- EXERCISE BRIEF: Transcribe the lines from the start of the data below through the line with "public static <T> int indexOf(T[] a, /*@Nullable*/", word for word and nothing more.
━━ RECORDS SUPPLIED ━━
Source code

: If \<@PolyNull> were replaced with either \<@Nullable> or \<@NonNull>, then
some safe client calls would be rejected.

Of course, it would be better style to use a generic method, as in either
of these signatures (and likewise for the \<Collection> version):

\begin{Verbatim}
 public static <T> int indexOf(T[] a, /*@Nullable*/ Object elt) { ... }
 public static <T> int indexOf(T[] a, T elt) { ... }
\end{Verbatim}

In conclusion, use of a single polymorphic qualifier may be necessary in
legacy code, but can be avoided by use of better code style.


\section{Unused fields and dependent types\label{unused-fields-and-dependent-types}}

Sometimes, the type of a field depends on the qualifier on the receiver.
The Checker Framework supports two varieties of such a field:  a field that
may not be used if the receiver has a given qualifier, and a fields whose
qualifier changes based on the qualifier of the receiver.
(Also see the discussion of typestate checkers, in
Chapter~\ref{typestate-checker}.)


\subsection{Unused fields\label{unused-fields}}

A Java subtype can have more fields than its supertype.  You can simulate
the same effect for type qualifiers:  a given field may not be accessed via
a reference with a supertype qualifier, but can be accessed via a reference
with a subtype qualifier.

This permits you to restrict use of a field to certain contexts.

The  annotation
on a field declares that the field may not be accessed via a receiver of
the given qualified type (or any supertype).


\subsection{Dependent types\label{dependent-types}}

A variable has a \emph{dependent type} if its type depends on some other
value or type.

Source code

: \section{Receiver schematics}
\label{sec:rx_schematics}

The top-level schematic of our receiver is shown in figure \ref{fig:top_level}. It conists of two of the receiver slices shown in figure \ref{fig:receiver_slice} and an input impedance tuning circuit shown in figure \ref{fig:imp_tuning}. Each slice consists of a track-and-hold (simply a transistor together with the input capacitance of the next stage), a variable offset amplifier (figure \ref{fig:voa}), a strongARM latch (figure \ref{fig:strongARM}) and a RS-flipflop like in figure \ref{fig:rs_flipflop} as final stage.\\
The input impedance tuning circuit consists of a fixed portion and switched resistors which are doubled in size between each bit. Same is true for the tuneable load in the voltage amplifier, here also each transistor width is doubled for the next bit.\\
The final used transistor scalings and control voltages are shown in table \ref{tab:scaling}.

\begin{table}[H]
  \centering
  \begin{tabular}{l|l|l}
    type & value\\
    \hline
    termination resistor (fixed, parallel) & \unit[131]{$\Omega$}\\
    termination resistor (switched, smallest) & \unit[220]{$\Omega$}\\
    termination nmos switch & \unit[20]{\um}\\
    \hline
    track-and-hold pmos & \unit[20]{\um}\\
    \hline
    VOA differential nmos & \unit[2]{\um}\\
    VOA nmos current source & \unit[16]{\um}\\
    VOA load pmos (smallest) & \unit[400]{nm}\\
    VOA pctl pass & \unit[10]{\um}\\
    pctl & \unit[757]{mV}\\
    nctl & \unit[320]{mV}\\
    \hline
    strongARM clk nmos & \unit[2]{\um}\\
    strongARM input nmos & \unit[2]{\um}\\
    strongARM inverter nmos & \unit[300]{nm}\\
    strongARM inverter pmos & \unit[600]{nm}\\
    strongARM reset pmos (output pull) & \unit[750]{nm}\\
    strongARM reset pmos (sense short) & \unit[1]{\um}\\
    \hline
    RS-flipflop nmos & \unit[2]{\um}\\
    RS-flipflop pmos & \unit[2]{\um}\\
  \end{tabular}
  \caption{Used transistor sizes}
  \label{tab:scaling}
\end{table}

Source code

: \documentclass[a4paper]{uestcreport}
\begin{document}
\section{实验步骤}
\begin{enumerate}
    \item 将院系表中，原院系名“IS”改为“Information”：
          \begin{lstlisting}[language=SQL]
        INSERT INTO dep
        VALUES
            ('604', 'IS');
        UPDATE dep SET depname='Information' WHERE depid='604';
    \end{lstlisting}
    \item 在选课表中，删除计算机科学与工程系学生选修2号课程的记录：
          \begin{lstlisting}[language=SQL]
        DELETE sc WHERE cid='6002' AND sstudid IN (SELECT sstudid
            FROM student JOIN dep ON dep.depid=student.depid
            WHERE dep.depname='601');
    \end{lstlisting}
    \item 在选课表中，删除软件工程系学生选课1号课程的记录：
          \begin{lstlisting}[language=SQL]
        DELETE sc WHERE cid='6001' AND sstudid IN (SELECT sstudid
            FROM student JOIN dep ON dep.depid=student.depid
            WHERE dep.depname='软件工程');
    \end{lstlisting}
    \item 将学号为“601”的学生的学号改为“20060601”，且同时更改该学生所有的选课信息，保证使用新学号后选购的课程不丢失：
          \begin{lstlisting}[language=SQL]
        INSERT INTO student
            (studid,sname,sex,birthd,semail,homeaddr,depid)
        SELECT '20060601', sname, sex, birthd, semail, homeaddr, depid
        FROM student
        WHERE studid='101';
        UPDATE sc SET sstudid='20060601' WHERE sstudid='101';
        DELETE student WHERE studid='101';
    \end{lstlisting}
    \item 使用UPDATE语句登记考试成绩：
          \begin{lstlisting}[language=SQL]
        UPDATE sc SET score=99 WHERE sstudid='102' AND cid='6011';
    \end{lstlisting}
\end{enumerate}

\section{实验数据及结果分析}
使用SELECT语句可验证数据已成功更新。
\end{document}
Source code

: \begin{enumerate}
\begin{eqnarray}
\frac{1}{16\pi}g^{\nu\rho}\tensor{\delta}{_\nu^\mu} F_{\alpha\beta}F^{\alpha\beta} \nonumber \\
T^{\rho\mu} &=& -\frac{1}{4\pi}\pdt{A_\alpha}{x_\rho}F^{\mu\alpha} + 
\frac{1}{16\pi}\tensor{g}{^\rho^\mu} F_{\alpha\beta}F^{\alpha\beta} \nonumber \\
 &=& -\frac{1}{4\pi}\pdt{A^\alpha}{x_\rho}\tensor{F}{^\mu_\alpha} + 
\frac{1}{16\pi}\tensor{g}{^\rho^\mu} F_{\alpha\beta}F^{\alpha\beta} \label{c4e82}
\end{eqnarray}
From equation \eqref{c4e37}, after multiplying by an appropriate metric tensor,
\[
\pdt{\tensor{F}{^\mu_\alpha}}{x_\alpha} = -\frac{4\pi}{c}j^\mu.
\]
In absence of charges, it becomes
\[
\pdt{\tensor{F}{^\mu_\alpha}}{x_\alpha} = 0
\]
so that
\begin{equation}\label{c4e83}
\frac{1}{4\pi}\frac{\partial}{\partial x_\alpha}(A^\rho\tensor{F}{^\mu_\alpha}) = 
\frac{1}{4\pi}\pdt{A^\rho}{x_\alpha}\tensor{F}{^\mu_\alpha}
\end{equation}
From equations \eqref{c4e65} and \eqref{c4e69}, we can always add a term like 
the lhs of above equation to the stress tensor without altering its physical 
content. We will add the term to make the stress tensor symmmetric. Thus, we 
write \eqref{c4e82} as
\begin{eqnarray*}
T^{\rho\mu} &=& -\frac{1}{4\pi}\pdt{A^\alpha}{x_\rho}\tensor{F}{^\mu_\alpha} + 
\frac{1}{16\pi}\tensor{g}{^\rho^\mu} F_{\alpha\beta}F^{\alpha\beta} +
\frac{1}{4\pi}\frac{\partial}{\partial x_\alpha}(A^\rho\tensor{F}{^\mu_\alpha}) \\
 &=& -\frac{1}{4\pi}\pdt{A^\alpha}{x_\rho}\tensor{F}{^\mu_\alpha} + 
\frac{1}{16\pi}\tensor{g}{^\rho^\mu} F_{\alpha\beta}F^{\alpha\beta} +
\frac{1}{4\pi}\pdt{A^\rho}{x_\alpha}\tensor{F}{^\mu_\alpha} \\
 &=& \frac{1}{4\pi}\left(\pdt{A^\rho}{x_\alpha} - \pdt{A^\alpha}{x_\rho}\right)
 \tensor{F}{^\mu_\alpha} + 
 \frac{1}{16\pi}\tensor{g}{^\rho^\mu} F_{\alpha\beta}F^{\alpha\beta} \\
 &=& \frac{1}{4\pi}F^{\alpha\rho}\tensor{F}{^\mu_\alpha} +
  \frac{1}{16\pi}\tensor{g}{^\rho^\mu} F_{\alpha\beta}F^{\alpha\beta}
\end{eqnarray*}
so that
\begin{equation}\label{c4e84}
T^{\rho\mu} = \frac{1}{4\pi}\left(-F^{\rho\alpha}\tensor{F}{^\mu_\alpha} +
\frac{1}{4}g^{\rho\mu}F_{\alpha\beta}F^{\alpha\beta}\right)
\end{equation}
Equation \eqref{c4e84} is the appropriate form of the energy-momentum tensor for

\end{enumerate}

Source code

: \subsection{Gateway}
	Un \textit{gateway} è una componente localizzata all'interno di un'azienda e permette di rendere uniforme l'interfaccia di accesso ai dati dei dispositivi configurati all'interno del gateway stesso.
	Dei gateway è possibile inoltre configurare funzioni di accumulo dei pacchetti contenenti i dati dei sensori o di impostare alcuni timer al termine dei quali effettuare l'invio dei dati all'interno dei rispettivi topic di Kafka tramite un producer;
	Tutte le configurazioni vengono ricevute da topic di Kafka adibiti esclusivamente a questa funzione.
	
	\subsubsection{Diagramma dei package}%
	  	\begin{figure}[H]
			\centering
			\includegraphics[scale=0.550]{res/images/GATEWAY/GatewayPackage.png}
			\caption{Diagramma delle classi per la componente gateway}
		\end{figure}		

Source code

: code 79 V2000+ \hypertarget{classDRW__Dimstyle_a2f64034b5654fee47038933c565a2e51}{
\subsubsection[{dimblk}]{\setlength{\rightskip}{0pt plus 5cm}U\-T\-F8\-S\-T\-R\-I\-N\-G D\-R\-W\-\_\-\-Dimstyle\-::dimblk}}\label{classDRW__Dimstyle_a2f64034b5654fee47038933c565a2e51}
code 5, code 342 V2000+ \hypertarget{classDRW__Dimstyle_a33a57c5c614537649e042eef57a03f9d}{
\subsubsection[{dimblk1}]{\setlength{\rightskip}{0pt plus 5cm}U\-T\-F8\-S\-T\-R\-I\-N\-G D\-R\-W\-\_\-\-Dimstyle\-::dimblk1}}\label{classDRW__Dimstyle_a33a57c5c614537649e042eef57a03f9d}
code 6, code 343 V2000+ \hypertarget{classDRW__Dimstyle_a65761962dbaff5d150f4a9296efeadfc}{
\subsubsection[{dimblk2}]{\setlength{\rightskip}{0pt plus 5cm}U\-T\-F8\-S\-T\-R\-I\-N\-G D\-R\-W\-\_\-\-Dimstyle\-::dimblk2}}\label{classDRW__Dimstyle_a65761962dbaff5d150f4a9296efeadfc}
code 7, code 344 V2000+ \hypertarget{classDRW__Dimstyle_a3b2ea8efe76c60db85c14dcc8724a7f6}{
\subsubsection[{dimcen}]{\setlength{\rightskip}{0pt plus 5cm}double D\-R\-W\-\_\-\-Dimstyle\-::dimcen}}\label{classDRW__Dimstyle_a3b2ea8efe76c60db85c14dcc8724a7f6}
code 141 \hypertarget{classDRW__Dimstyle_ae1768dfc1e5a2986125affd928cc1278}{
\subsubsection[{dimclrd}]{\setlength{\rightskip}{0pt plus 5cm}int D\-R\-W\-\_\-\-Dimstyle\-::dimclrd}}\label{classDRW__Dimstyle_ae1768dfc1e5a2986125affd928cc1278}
━━━
- ANSWER TO THIS TASK:
Source code

: If \<@PolyNull> were replaced with either \<@Nullable> or \<@NonNull>, then
some safe client calls would be rejected.

Of course, it would be better style to use a generic method, as in either
of these signatures (and likewise for the \<Collection> version):

\begin{Verbatim}
 public static <T> int indexOf(T[] a, /*@Nullable*/ Object elt) { ... }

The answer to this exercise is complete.